- WORK TASK -
Your job is to return every line of the listing holding the string "features".

- SOURCE DATA -

--- --- ---

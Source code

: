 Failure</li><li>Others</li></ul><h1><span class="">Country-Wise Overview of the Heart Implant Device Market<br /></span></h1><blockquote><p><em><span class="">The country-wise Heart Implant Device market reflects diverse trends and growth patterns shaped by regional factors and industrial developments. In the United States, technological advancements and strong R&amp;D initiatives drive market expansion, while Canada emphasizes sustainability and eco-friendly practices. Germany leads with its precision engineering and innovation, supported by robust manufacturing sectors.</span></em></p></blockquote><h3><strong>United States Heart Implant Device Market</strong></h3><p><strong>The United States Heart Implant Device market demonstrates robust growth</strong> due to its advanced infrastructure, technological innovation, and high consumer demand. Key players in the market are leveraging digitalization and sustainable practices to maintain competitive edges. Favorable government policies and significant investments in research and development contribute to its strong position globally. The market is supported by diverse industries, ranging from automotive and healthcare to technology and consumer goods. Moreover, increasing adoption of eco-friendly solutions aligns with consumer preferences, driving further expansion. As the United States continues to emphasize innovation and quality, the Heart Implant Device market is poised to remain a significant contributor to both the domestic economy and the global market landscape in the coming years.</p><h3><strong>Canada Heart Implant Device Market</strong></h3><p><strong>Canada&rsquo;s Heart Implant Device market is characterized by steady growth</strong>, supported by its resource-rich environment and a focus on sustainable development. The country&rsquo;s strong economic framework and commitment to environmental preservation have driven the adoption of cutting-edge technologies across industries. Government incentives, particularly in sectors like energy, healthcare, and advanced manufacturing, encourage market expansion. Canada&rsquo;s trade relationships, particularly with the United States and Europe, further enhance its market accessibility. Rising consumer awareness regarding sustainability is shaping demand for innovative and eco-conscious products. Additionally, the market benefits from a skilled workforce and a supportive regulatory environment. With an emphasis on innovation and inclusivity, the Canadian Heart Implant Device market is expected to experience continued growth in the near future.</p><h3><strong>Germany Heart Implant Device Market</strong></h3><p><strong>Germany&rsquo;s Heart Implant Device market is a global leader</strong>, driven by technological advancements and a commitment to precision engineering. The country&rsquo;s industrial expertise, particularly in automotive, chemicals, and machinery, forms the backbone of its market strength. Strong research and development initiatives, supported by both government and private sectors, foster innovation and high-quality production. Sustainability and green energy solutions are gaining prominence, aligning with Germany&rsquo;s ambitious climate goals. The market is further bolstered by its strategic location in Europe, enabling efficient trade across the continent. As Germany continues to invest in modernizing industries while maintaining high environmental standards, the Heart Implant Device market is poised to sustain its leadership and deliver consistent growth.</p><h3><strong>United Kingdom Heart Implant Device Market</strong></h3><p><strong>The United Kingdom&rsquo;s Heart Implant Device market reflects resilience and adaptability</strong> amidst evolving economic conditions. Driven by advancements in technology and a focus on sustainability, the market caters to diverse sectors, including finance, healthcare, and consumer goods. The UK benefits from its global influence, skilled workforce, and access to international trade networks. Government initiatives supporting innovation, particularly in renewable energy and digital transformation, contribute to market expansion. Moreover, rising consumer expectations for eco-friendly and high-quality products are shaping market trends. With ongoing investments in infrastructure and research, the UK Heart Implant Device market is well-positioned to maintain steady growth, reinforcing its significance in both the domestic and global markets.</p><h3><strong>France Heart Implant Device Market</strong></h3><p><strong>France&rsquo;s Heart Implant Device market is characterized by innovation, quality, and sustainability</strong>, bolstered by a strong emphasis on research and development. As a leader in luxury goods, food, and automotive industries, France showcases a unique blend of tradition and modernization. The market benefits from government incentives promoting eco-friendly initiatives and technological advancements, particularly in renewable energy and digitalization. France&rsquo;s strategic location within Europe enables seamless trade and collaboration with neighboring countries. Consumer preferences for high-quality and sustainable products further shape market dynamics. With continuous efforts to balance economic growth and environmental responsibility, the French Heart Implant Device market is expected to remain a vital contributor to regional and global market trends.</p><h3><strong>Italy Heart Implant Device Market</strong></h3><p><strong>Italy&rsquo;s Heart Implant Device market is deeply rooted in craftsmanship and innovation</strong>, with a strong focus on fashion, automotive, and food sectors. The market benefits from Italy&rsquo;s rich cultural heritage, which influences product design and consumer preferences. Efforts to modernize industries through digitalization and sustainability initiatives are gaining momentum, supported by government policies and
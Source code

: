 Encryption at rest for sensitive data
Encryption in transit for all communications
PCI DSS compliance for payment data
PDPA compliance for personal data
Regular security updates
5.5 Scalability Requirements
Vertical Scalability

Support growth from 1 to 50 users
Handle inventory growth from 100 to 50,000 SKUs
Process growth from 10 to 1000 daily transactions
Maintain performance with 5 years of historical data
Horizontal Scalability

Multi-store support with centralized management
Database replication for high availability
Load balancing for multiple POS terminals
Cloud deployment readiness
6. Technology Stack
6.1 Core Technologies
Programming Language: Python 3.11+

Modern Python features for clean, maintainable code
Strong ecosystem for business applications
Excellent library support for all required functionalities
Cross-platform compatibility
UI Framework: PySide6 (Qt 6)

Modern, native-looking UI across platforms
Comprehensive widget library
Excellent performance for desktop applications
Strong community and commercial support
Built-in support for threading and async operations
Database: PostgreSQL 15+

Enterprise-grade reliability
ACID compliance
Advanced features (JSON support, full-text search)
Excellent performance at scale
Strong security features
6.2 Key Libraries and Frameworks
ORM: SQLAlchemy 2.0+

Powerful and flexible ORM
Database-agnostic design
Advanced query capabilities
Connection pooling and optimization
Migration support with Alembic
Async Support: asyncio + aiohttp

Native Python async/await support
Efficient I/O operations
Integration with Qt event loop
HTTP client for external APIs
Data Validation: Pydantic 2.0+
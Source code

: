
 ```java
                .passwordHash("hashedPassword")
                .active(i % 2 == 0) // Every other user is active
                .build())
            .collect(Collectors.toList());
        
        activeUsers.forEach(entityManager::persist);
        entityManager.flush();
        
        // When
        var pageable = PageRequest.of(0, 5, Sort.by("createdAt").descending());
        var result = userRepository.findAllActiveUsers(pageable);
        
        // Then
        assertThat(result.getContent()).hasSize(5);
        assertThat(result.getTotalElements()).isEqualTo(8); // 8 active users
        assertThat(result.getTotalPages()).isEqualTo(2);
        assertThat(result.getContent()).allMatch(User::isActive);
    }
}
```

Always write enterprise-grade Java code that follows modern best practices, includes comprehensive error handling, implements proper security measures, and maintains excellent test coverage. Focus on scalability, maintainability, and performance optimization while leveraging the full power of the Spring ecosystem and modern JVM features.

--- --- ---

- OUTPUT OF THE TASK -
Modern Python features for clean, maintainable code
Advanced features (JSON support, full-text search)
Strong security features
Always write enterprise-grade Java code that follows modern best practices, includes comprehensive error handling, implements proper security measures, and maintains excellent test coverage. Focus on scalability, maintainability, and performance optimization while leveraging the full power of the Spring ecosystem and modern JVM features.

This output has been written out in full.